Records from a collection

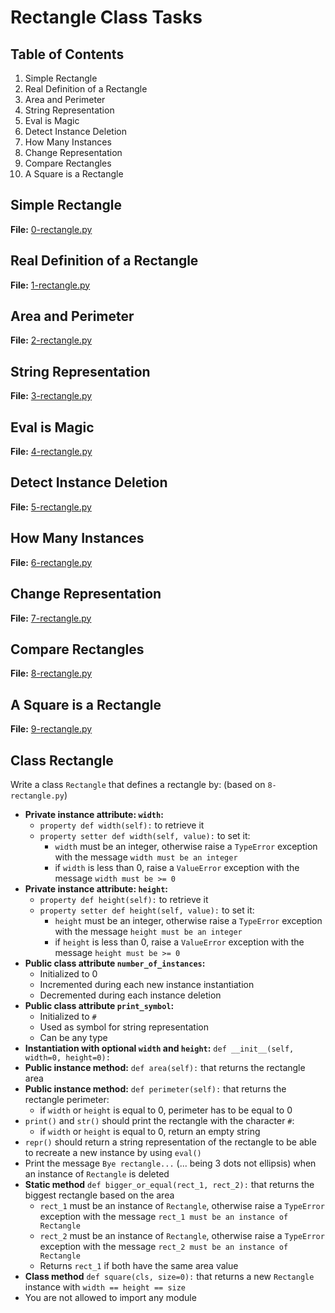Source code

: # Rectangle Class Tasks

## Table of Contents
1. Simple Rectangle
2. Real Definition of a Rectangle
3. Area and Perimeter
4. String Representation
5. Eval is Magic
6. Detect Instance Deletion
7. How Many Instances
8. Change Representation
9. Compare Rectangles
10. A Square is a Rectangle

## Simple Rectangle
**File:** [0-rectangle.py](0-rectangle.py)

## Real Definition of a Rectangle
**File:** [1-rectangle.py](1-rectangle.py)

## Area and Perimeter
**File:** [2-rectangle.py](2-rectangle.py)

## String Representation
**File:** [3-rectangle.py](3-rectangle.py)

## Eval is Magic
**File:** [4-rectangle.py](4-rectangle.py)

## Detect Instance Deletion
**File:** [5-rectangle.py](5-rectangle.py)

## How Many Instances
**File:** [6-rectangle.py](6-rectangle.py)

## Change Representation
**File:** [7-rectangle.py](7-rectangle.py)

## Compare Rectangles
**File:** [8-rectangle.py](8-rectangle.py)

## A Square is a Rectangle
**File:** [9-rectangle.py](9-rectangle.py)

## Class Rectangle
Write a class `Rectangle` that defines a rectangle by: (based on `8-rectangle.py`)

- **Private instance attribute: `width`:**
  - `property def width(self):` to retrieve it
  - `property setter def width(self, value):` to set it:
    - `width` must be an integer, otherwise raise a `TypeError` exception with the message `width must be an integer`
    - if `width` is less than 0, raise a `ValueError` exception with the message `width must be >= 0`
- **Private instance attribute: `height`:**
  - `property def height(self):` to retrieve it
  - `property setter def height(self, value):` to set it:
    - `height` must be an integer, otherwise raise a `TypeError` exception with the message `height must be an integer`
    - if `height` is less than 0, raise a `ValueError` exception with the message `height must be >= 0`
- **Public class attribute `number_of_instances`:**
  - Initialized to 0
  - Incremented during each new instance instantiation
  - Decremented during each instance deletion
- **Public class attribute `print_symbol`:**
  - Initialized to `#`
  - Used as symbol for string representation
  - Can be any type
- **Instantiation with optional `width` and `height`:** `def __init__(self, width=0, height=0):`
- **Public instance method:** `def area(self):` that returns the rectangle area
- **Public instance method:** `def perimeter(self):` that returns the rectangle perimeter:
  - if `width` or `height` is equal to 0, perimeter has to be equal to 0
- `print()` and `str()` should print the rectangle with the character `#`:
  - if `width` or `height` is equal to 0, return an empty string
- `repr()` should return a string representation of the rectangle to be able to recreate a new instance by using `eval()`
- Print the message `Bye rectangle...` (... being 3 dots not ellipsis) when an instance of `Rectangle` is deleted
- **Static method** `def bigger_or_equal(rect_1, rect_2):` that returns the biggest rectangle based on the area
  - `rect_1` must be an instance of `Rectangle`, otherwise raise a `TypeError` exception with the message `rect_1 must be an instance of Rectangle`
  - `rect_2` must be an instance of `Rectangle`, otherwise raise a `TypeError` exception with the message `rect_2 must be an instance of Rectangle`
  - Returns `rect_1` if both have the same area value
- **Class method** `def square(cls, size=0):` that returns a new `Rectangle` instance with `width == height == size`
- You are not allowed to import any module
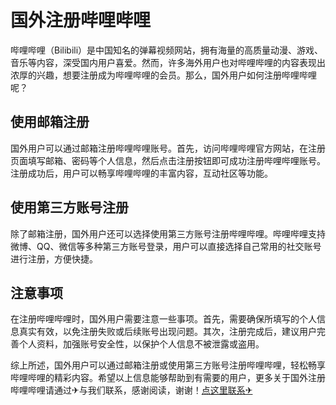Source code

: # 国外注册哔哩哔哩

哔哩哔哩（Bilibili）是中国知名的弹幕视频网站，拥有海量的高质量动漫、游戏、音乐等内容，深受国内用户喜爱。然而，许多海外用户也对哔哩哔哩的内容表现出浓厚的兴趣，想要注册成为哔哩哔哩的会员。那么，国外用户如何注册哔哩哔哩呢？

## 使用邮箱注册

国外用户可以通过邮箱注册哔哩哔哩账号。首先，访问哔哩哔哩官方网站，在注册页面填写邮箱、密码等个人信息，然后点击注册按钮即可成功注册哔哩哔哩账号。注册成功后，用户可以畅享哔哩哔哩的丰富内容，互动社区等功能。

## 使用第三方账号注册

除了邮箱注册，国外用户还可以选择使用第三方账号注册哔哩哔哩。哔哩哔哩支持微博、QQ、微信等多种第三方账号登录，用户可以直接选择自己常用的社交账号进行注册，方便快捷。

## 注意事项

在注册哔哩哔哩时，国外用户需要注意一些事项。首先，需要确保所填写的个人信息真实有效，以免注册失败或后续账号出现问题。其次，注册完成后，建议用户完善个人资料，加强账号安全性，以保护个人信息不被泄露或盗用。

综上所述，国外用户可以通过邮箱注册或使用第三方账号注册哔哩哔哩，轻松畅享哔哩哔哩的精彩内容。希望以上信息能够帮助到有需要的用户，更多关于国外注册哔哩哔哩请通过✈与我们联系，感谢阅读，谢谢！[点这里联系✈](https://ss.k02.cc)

(THE TASK):
Return from the data every line that holds "Many".

(RESULT BELOW):
7. How Many Instances
## How Many Instances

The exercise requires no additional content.